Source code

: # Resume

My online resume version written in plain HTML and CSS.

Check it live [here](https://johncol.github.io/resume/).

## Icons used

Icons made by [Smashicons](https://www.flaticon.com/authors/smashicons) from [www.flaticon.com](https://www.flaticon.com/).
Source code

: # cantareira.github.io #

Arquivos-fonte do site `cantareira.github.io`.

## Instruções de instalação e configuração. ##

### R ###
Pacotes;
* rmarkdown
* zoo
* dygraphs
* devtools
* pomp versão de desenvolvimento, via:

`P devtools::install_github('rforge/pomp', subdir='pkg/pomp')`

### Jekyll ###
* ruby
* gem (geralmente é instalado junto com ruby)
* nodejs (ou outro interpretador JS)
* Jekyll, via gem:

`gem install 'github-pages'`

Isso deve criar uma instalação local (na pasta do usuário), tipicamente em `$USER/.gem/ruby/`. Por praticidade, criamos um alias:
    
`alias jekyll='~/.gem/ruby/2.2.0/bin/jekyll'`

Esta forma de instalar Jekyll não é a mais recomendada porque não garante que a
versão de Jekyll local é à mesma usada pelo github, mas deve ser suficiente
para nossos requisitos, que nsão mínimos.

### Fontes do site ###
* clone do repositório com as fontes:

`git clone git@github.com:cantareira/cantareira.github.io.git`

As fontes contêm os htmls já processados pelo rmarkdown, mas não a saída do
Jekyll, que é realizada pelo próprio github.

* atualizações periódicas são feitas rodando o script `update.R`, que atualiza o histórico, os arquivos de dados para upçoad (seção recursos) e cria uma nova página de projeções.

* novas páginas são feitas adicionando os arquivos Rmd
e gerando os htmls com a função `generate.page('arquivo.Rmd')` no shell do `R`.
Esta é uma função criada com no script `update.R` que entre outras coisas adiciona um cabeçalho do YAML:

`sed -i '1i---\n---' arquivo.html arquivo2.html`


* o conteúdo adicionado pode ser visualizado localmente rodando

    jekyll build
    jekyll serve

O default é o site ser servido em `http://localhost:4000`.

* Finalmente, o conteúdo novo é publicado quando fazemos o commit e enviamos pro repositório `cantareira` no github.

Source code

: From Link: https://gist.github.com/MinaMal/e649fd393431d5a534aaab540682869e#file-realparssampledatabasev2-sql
****************
## WHAT TO PRODUCE
Line by line, set the records above down again exactly.

## SOLUTION TO THE EXERCISE
Source code

: # Resume

My online resume version written in plain HTML and CSS.

Check it live [here](https://johncol.github.io/resume/).

## Icons used

Icons made by [Smashicons](https://www.flaticon.com/authors/smashicons) from [www.flaticon.com](https://www.flaticon.com/).
Source code

: # cantareira.github.io #

Arquivos-fonte do site `cantareira.github.io`.

## Instruções de instalação e configuração. ##

### R ###
Pacotes;
* rmarkdown
* zoo
* dygraphs
* devtools
* pomp versão de desenvolvimento, via:

`P devtools::install_github('rforge/pomp', subdir='pkg/pomp')`

### Jekyll ###
* ruby
* gem (geralmente é instalado junto com ruby)
* nodejs (ou outro interpretador JS)
* Jekyll, via gem:

`gem install 'github-pages'`

Isso deve criar uma instalação local (na pasta do usuário), tipicamente em `$USER/.gem/ruby/`. Por praticidade, criamos um alias:
    
`alias jekyll='~/.gem/ruby/2.2.0/bin/jekyll'`

Esta forma de instalar Jekyll não é a mais recomendada porque não garante que a
versão de Jekyll local é à mesma usada pelo github, mas deve ser suficiente
para nossos requisitos, que nsão mínimos.

### Fontes do site ###
* clone do repositório com as fontes:

`git clone git@github.com:cantareira/cantareira.github.io.git`

As fontes contêm os htmls já processados pelo rmarkdown, mas não a saída do
Jekyll, que é realizada pelo próprio github.

* atualizações periódicas são feitas rodando o script `update.R`, que atualiza o histórico, os arquivos de dados para upçoad (seção recursos) e cria uma nova página de projeções.

* novas páginas são feitas adicionando os arquivos Rmd
e gerando os htmls com a função `generate.page('arquivo.Rmd')` no shell do `R`.
Esta é uma função criada com no script `update.R` que entre outras coisas adiciona um cabeçalho do YAML:

`sed -i '1i---\n---' arquivo.html arquivo2.html`


* o conteúdo adicionado pode ser visualizado localmente rodando

    jekyll build
    jekyll serve

O default é o site ser servido em `http://localhost:4000`.

* Finalmente, o conteúdo novo é publicado quando fazemos o commit e enviamos pro repositório `cantareira` no github.

Source code

: From Link: https://gist.github.com/MinaMal/e649fd393431d5a534aaab540682869e#file-realparssampledatabasev2-sql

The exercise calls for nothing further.